[Stored items]
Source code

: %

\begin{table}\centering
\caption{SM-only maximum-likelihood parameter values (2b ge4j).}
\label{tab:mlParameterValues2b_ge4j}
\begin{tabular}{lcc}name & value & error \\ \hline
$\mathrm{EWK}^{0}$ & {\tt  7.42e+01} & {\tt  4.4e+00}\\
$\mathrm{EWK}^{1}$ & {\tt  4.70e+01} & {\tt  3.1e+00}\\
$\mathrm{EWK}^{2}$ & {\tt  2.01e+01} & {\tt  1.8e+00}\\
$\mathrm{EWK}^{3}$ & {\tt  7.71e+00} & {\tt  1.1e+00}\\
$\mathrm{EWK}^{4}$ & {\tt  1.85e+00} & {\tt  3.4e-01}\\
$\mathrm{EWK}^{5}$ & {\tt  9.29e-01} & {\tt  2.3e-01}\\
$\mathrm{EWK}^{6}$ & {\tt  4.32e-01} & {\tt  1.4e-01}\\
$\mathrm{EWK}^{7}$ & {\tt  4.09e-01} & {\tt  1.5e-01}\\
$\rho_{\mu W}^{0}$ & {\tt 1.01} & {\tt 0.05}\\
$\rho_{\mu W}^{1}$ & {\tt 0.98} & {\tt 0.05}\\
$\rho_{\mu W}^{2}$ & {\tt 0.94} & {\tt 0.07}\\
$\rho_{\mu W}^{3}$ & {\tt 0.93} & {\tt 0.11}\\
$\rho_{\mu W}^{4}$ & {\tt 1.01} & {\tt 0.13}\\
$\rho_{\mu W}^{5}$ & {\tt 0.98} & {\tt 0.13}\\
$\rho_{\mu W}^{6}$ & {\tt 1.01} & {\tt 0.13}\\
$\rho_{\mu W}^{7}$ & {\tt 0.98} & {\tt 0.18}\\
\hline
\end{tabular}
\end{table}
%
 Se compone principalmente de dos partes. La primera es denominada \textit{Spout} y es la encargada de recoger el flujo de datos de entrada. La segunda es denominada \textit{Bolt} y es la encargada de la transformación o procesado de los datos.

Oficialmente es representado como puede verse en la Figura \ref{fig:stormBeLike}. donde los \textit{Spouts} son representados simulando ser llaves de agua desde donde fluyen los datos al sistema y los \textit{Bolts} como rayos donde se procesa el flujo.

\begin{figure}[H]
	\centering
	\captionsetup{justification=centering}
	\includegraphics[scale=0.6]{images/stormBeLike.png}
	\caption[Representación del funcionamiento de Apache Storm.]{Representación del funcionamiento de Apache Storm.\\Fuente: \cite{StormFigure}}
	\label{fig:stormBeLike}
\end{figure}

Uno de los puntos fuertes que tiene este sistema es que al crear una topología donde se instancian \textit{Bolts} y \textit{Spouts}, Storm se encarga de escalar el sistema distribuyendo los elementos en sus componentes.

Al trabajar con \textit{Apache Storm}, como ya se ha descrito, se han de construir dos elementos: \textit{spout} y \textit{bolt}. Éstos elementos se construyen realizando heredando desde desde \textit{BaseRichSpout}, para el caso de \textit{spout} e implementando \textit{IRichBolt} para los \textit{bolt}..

Work item: Lines containing the word "mathrm" must be found in the data above and copied.

Solved problem:
$\mathrm{EWK}^{0}$ & {\tt  7.42e+01} & {\tt  4.4e+00}\\
$\mathrm{EWK}^{1}$ & {\tt  4.70e+01} & {\tt  3.1e+00}\\
$\mathrm{EWK}^{2}$ & {\tt  2.01e+01} & {\tt  1.8e+00}\\
$\mathrm{EWK}^{3}$ & {\tt  7.71e+00} & {\tt  1.1e+00}\\
$\mathrm{EWK}^{4}$ & {\tt  1.85e+00} & {\tt  3.4e-01}\\
$\mathrm{EWK}^{5}$ & {\tt  9.29e-01} & {\tt  2.3e-01}\\
$\mathrm{EWK}^{6}$ & {\tt  4.32e-01} & {\tt  1.4e-01}\\
$\mathrm{EWK}^{7}$ & {\tt  4.09e-01} & {\tt  1.5e-01}\\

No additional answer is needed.